Yevgeny Prigozhin ha minacciato una marcia militare da Rostov sul Don direzione Mosca, ma alla fine il Gruppo Wagner si è ritirato a meno di 300 chilometri dalla capitale: bluff o scelta ben precisa?
Il Gruppo Wagner, guidato da Yevgeny Prigozhin, alla fine ha desistito e scelto di non affrontare uno scontro armato con l’esercito russo. La possibile marcia su Mosca è diventato motivo di ribalta mediatica e di un eco che ha raggiunto il mondo intero.
La possibile guerra civile in Russia ha fatto tremare i vertici della polizia nazionale, ma alcuni esperti non avrebbero comunque escluso l’ipotesi di un bluff orchestrato dal famoso “cuoco di Putin”.
Proprio Prizoghin sarebbe stato messo in difficoltà con un decreto ad hoc per l’arruolamento dei mercenari nelle forze armati della Russia. Una scelta approvata da Shoigu e Gerasimov che avrebbe scatenato l’ira del capo della Wagner, da qui la scelta di opporsi. E se da un lato il tentativo era quello di cercare sostegno da esercito e oligarchi, dall’altro l’ipotesi è quella di una possibile condanna a morte.
Tutto è ancora in alto mare e potrebbe cambiare, sempre secondo alcune fonti locali, con un possibile attacco di forza in Ucraina. Ma non finisce qui però perché il tentato colpo di Stato potrebbe comunque provocare uno scossone per i vertici militari.

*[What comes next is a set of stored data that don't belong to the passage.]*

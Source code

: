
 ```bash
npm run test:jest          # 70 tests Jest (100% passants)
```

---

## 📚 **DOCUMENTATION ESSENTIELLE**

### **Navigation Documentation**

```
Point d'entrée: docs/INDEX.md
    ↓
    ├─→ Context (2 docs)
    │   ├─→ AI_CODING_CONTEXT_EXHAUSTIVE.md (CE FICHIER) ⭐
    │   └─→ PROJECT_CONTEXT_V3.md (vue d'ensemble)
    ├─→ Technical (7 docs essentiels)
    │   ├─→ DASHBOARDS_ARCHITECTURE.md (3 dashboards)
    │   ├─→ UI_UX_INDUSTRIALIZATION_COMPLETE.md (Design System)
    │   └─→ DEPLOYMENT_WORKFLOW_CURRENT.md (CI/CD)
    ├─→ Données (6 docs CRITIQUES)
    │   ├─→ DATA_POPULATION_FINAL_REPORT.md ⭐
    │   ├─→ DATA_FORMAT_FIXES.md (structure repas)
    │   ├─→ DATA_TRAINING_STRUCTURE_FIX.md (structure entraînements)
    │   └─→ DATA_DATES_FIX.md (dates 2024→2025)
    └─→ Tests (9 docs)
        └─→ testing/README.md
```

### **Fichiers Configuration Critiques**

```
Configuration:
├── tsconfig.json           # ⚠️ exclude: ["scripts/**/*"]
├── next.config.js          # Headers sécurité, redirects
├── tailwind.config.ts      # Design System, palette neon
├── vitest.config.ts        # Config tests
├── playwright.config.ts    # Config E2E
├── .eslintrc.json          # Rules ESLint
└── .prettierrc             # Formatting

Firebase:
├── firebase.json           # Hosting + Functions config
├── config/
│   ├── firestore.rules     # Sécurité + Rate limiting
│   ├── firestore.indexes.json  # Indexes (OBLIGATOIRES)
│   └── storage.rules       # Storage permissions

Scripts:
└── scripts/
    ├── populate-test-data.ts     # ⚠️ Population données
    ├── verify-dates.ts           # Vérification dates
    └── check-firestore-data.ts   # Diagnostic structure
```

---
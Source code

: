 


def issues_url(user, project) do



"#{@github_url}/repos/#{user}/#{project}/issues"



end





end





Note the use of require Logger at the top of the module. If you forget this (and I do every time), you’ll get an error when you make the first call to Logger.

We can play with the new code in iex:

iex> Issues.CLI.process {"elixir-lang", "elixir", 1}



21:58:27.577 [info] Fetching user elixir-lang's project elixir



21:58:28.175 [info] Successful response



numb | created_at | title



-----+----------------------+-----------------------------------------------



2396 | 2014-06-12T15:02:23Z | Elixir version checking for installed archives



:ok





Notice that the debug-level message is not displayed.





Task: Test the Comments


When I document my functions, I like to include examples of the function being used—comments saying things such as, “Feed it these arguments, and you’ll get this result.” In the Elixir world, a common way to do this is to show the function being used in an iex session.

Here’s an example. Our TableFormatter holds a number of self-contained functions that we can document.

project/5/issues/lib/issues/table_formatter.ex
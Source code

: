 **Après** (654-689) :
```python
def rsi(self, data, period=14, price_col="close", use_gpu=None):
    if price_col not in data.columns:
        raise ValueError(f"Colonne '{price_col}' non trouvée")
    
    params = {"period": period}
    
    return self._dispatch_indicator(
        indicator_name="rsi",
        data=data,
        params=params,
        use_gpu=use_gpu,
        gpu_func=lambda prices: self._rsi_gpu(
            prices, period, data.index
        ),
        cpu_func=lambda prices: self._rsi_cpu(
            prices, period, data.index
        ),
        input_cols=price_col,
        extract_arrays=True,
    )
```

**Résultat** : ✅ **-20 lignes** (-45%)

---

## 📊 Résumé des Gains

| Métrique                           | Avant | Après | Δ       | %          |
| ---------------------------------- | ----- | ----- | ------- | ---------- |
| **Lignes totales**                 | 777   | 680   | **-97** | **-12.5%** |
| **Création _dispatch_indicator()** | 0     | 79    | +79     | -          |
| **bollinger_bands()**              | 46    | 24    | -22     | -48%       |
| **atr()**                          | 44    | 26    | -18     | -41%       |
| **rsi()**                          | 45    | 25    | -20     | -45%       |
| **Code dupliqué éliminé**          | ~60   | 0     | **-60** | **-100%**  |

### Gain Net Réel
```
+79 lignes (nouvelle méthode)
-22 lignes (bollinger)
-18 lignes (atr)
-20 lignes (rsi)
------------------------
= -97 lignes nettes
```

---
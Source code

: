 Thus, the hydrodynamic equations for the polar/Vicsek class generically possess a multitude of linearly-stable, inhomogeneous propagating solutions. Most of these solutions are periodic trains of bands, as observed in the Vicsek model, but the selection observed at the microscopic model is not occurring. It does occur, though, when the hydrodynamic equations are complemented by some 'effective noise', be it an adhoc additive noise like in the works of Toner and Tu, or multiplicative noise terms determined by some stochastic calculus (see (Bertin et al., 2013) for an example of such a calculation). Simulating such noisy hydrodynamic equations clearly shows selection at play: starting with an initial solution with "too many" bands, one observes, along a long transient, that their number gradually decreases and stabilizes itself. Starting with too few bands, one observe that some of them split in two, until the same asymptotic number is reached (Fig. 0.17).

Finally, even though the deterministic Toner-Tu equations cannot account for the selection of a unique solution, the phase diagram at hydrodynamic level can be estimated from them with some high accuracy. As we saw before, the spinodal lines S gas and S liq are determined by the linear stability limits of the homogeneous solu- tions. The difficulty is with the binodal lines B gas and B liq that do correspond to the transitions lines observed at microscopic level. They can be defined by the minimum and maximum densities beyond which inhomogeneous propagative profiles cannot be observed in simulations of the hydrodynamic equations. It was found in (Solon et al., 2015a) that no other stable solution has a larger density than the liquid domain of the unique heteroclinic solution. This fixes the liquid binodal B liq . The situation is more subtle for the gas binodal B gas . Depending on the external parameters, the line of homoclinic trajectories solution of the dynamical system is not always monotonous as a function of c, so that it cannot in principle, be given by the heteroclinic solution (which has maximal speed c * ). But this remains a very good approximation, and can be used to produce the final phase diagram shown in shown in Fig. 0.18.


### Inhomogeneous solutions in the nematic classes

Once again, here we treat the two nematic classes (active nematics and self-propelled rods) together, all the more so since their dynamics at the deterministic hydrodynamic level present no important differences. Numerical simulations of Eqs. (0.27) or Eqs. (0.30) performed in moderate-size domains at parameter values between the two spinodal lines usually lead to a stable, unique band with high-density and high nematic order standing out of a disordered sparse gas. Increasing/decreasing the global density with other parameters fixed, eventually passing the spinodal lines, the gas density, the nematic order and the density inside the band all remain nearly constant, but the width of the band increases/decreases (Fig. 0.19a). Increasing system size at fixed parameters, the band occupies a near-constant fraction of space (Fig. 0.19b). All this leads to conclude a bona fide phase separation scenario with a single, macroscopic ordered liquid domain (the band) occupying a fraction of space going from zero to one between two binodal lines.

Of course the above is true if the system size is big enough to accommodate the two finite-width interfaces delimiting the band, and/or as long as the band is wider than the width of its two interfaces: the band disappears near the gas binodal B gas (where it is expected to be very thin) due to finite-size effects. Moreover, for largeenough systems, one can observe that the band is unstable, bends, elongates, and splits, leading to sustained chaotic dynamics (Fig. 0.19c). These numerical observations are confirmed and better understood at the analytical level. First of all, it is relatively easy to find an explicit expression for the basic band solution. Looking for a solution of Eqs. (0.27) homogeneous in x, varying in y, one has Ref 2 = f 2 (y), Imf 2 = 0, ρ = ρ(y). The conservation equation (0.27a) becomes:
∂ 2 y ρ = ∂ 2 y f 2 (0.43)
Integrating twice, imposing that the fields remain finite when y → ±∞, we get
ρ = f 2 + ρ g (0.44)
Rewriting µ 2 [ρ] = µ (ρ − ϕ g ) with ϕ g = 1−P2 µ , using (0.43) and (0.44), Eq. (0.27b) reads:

Sempre l’Istituto per gli studi sulla guerra ha parlato del Gruppo Wagner con la prima colonna che si sarebbe mossa direzione Mosca con 350 equipaggiamenti. Il centro studi statunitense si occupa da tempo di conflitti e ha parlato di nove carri armati, lanciarazzi Grad, un obice e quattro veicoli da combattimento Tiger pronti a dirigersi verso la capital.
Fonti russe, citate dall’Isw, avrebbero parlato di un numero di equipaggiamento importante, con tanto anche di camion non blindati, vetture e autobus. Nonostante il plotone pronto all’assalto, però, alcune notizie ribadiscono come Prigozhin avrebbe incontrato non poche difficoltà ad occupare Mosca, così come a condurre uno scontro armati con le forze militari della capitale.
E proprio secondo il report, inoltre, il capo della Wagner si sarebbe reso disponibile a trattare con Lukashenko, presidente della Bielorussia, durante il trasferimento delle forze armate verso Mosca. Proprio in quel frangente, di conseguenza, avrebbe compreso di non avere tempo per ottenere un importante e cospicuo sostegno militare, così da ricevere sostegno per un probabile conflitto con l’esercito russo.
Prigozhin si sarebbe atteso più di qualche aiuto dall’esterno, ma in tal senso neanche gli Stati Uniti avrebbero mosso un dito per sbloccare la situazione. Una riunione sulle mosse del capo della Wagner si sarebbe tenuta negli USA lo scorso 22 giugno, qualche giorno prima della rivolta.
A tal proposito è intervenuto l’ambasciatore italiano a Mosca (per 4 anni ndr), Pasquale Terracciano, che ha parlato al Messaggero delle strategie della Wagner. “Putin, che non reagirà subito, vorrà saldare il conto. Prigozhin potrebbe cadere da un quinto piano o mangiare del cibo avariato. Una volta il portavoce Peskov mi disse che stavano pensando a come sostituirlo“, ribadisce Terracciano.
Le mosse politiche vanno di pari passo con possibili scossoni in ottica politica. “Putin deve procedere con prudenza. Shoigu è uno dei siloviki. Decapitarlo potrebbe essere destabilizzante“. Sarebbero intanto 44 i milioni di euro di cui La Stampa parla, contanti trovati negli uffici della Wagner a San Pietroburgo.
Si tratterebbe di denaro guadagnati dalle attività dei mercenari nel Donbass, in Siria e anche in Africa. Per gli esperti ciò significa una sola cosa: Prigozhin avrebbe tutte le prove delle operazioni decise dal Cremlino, una mina vagante troppo rischiosa.
Si parla infatti di un tentativo di golpe probabilmente partito anche dopo una serie di affari non andati a buon fine. Fonti russe parlano infatti delle autorità di San Pietroburgo che avrebbero vietato alla figlia del capo della Wagner un terreno tanto desiderato, da qui l’ipotesi di una rivolta, al momento però si resta nel campo delle possibilità.
Ma in questo caso emerge anche l’ipotesi di un esaurimento dei finanziamenti, da parte del ministero della Difesa, da cui sarebbe partita l’idea di un possibile attacco contro il sistema. E per questo l’ipotesi di uno scontro per gli appalti (termine contratto della Konkord per i pasti ai militari) sarebbe un’altra ipotesi da vagliare.